Sequencing of paired BCR repertoires is known to be a hard task due to the need to physically link or label natively paired variable heavy (VH) and light (VL) chains. With the advent of 10xGenomics sequencing, full-length natively paired VH/VL sequences can now be obtained, although at the expense of the B-cell throughput number in comparison to unpaired Illumina sequencing.
The Observed Antibody Space (OAS) database now provides access to annotated paired sequences from 10xGenomics studies. To date, OAS collates over 120,000 paired sequences from 7 different studies. The data is available for download or you can filter the sequences with respect to certain metadata parameters using our search form. To download the data go to the Search page.
Paired sequences in OAS can be filtered according to attributes such as species, disease, vaccination etc. The fields are non-exclusive, meaning that the user could choose a combination of fields that does not exist in our database.
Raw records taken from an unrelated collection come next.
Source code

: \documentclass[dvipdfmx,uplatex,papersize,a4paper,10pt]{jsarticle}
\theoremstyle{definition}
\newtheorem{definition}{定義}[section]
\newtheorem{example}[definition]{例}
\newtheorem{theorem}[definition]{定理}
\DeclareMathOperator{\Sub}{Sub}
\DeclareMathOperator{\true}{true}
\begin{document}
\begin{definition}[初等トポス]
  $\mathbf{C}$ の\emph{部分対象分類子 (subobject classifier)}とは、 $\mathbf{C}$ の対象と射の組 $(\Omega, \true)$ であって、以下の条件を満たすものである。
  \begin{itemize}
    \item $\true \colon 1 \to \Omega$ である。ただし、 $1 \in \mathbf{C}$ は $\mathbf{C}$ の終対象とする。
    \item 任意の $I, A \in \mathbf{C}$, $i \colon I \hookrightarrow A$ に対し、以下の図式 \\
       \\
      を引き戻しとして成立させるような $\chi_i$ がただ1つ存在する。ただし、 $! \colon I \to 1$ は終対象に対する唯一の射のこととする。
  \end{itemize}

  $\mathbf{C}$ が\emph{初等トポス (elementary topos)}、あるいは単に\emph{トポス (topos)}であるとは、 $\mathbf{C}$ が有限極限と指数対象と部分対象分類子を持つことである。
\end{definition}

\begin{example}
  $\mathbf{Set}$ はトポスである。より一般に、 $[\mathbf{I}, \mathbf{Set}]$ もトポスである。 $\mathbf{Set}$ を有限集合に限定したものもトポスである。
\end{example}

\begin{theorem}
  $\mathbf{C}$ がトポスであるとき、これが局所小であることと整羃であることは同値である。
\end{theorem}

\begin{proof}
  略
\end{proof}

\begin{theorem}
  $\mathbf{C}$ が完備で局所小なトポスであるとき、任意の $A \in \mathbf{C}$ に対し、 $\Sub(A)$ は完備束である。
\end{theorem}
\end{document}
Similarly to the unpaired version of OAS, all datasets are organized into studies, that are in turn subdivided into data-units. A single data-unit is a set of sequences uniquely identified by its metadata. The range of meta-parameters are:
A series of .csv.gz files will then be downloaded to your current directory. Each .csv.gz file contains as the first line the metadata for the data-unit and the following lines each sequence and its annotations.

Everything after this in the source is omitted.